*** Supplied data Section Begins ***
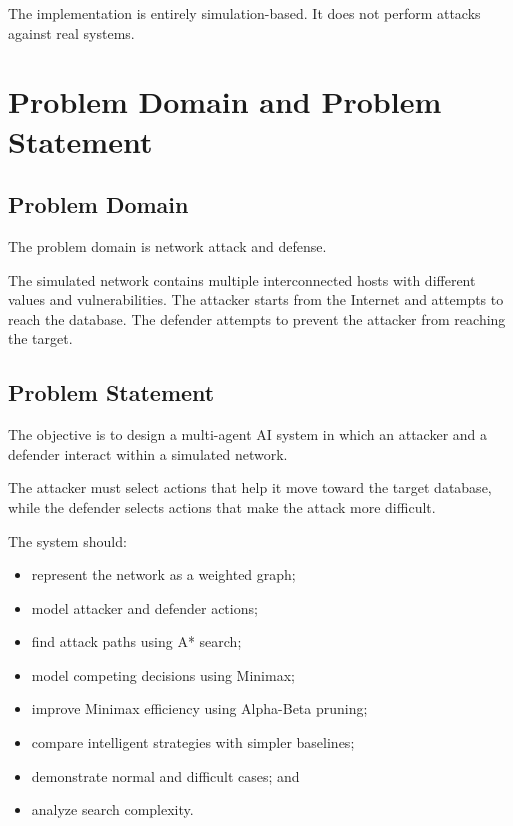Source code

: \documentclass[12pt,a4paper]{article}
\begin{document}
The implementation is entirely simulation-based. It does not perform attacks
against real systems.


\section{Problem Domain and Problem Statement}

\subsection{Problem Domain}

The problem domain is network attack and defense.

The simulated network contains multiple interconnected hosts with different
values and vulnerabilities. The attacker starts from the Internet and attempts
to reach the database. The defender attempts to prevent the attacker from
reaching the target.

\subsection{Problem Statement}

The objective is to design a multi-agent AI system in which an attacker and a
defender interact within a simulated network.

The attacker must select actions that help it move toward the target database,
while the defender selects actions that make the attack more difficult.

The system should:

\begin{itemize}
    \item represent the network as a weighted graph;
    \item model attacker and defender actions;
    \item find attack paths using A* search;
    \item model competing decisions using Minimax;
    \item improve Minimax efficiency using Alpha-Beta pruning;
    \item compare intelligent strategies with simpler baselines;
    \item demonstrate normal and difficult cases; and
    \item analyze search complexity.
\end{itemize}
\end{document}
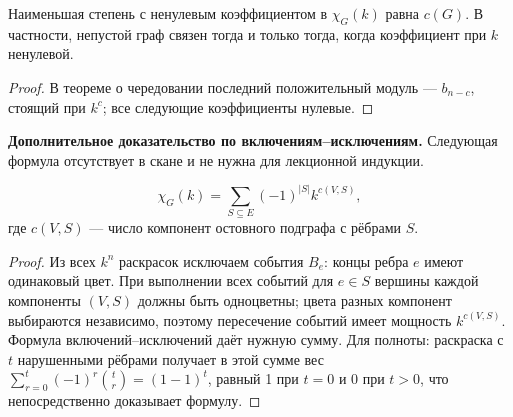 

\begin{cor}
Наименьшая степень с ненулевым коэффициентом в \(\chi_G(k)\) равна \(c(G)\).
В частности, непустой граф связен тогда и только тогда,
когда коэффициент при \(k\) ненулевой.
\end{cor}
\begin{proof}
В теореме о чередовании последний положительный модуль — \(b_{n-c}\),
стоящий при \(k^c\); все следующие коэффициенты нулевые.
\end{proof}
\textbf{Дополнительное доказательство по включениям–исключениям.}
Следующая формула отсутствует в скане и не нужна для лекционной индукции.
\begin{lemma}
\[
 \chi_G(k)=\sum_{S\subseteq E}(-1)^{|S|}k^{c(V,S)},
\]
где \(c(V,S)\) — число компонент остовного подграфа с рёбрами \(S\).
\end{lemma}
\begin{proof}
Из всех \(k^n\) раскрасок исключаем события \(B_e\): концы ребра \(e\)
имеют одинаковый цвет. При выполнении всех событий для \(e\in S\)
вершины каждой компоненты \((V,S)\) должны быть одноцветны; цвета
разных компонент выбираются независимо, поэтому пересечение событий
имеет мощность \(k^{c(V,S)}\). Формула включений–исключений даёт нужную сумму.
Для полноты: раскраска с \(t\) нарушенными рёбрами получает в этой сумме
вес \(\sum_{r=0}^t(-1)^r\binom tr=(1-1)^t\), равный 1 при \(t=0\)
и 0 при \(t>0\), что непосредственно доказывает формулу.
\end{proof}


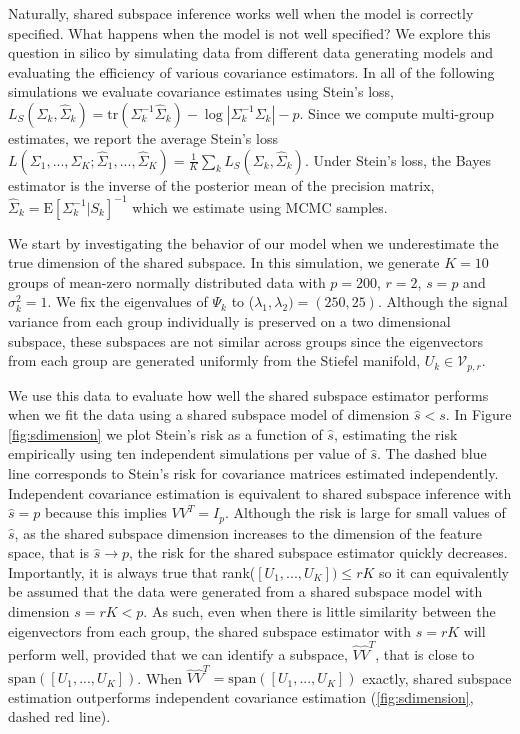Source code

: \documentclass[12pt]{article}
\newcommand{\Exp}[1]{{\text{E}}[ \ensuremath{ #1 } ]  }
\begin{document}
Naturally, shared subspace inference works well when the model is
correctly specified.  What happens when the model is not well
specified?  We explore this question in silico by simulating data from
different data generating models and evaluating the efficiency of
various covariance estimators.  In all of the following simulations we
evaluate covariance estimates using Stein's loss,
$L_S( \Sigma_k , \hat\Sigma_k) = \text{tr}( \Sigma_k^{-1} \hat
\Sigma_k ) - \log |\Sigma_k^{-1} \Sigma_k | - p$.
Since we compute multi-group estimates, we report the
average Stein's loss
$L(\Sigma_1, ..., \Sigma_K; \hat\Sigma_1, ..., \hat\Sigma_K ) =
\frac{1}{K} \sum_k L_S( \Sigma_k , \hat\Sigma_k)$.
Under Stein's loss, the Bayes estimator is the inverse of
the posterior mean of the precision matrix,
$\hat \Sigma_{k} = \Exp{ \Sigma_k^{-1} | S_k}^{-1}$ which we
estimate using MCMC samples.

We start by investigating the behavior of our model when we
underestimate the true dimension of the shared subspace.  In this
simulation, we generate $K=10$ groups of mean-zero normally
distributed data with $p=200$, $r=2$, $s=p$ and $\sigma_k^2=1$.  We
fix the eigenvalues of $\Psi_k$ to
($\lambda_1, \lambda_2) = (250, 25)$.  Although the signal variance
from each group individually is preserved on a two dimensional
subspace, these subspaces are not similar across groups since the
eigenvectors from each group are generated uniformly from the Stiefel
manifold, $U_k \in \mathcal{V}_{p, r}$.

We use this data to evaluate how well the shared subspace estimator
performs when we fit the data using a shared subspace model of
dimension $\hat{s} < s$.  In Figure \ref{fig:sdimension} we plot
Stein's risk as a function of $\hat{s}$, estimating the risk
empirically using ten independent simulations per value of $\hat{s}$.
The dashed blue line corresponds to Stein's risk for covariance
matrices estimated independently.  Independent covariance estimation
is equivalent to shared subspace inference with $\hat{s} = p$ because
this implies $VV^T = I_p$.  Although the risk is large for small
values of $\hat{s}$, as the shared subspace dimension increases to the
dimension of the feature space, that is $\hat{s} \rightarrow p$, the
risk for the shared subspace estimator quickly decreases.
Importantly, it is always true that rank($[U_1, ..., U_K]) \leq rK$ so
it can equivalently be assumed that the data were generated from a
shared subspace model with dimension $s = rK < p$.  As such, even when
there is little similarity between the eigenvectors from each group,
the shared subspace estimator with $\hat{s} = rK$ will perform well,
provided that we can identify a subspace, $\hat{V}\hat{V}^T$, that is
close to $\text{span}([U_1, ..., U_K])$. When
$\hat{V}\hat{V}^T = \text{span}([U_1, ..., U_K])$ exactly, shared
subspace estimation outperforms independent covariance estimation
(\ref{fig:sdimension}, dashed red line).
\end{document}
*** Supplied data Section Ends ***
*** Supplied data Section Begins ***
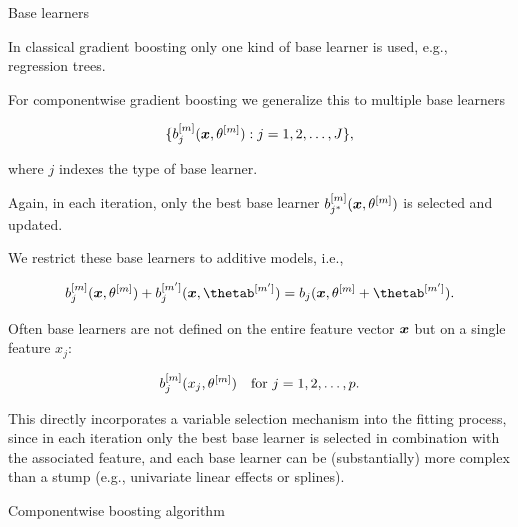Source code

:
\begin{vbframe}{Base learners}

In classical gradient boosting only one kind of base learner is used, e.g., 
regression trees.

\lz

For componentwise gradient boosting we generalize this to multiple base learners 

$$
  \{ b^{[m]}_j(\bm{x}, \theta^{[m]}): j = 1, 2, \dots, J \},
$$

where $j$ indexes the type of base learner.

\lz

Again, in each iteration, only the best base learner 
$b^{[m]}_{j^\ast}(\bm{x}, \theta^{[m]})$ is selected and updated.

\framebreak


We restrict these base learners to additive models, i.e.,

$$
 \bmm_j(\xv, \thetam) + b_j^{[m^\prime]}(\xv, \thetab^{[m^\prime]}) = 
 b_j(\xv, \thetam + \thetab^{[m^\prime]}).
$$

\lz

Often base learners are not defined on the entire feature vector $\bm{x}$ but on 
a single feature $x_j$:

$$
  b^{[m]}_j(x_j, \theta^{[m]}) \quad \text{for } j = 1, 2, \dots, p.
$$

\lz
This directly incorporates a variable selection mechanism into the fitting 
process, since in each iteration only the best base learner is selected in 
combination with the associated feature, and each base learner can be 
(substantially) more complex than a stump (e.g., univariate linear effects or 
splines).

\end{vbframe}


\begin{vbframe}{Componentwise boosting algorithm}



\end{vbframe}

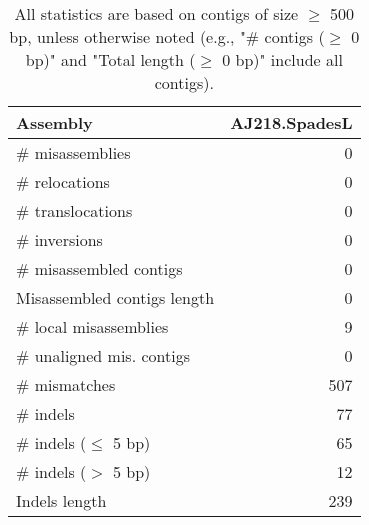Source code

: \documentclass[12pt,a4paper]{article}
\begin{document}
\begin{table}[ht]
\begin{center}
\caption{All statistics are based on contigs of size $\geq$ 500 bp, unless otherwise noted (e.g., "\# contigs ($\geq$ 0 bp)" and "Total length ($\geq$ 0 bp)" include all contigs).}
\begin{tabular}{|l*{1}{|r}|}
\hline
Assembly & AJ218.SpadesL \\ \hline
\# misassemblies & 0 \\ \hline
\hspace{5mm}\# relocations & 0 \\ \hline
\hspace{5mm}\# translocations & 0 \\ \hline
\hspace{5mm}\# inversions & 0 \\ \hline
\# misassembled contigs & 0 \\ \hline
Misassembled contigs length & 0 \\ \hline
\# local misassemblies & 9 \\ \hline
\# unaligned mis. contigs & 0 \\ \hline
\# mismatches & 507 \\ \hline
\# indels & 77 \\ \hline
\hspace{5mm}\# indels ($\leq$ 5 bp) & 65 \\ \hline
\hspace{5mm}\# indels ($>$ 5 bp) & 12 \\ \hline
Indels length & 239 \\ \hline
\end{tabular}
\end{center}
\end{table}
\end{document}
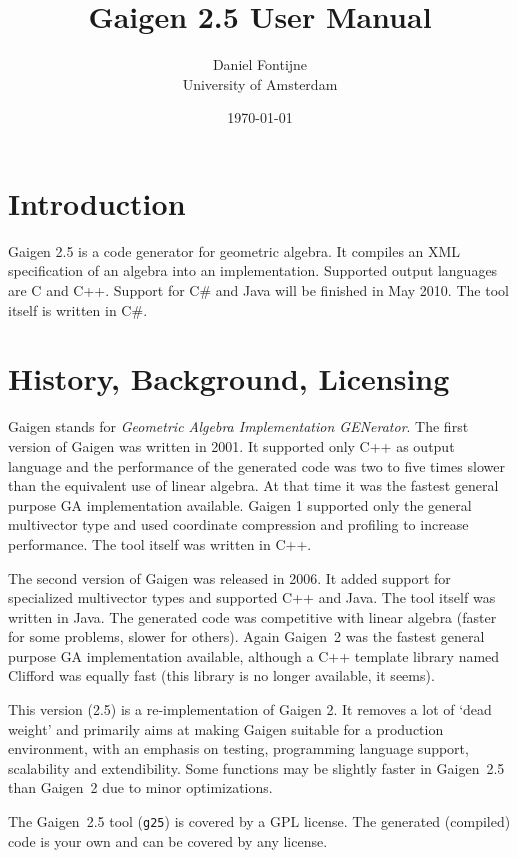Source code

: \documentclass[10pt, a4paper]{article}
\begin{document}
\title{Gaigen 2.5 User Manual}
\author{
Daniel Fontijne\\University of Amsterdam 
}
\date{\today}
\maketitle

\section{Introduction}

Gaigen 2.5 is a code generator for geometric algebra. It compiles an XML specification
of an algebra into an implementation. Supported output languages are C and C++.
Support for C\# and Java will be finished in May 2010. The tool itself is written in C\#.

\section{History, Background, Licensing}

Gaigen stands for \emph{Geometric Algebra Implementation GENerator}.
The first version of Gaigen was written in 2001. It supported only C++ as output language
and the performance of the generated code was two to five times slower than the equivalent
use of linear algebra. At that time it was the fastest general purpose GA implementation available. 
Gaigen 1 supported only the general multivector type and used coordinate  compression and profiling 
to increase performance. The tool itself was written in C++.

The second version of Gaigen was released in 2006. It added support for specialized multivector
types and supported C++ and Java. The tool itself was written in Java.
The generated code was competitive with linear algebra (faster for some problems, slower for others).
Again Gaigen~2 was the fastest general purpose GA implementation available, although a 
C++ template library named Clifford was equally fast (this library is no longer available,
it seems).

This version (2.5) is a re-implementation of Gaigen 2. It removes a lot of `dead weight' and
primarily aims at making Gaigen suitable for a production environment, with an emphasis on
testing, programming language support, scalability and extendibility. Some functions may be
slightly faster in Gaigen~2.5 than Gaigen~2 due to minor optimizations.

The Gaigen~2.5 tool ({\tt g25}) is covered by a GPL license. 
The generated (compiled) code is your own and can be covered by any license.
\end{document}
*** Supplied data Section Ends ***
*** Supplied data Section Begins ***
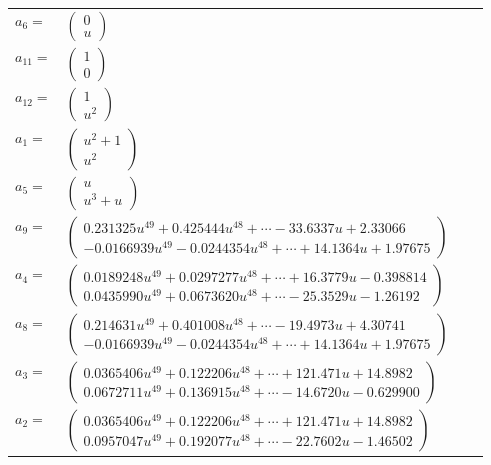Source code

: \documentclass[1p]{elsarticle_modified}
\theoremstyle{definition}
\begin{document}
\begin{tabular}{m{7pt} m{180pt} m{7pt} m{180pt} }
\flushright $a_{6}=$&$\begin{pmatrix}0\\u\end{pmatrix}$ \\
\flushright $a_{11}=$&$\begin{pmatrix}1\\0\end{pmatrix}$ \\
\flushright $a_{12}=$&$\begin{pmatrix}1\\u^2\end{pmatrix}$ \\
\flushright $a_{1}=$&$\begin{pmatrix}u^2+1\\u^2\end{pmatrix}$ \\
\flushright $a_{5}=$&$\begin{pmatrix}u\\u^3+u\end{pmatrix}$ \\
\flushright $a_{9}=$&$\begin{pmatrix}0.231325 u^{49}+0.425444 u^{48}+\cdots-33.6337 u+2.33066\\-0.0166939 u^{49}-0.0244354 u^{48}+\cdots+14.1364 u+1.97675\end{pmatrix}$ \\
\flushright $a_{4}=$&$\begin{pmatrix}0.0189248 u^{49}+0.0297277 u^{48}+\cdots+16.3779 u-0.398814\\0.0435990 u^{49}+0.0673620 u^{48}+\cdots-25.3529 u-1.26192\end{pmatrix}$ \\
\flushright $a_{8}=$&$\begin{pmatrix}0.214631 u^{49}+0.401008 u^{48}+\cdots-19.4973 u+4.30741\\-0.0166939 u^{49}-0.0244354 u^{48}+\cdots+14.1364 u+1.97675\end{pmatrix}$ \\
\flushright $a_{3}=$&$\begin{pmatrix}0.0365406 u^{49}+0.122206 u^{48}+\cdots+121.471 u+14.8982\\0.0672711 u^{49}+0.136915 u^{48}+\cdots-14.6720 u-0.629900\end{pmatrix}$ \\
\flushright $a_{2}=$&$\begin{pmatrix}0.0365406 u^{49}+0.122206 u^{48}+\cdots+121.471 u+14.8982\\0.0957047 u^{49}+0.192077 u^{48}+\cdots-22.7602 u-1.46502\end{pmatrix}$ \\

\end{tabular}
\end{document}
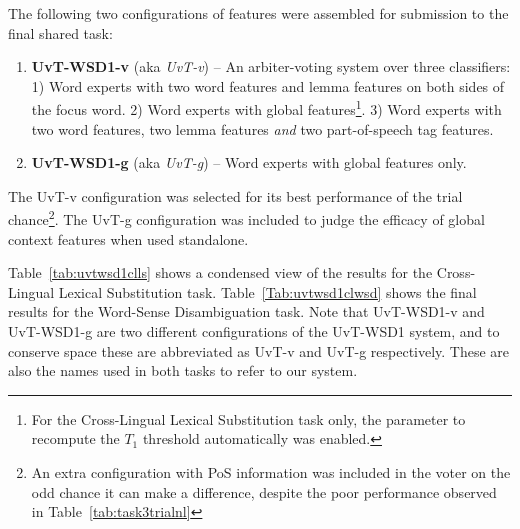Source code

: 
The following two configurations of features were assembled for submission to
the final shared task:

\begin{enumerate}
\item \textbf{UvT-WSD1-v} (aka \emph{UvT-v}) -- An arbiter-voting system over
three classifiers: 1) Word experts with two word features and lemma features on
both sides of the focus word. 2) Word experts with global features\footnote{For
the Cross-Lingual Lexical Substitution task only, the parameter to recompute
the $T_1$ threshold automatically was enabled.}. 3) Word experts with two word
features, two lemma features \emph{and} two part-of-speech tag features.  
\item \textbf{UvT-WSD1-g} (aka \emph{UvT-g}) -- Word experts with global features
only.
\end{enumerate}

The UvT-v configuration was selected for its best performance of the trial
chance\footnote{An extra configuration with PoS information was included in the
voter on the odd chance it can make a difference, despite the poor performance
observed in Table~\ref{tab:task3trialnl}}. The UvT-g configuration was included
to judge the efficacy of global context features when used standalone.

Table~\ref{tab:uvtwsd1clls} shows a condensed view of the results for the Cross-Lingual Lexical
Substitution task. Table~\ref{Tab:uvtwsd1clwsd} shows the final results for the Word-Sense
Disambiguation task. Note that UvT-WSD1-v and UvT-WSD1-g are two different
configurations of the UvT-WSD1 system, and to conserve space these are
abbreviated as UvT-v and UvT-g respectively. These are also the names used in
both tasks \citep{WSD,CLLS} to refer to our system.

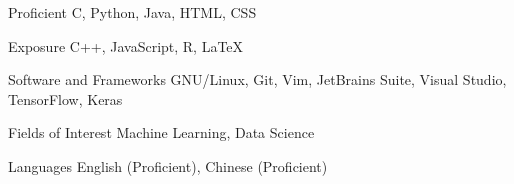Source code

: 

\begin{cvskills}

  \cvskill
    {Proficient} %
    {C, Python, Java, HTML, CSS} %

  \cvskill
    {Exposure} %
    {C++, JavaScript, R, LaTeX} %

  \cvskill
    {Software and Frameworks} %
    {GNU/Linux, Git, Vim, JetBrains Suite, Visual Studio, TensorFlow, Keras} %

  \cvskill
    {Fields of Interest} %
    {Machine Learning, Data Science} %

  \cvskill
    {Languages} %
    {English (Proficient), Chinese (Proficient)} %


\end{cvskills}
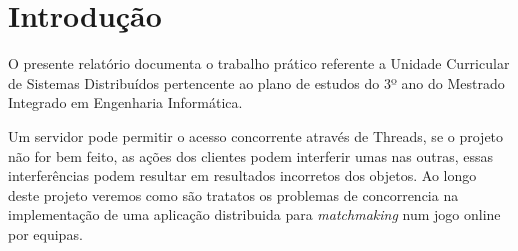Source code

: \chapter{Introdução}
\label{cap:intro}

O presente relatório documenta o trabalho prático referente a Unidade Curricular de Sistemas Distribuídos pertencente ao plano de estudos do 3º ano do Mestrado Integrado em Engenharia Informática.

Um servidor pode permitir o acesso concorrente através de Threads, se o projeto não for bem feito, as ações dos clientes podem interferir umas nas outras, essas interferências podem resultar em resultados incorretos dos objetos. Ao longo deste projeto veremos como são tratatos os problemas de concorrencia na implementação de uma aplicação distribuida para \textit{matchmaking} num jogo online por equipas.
*** Supplied data Section Ends ***
**Task statement**
On how many lines above does "itself" occur? Say the number only.

**Answer space**
3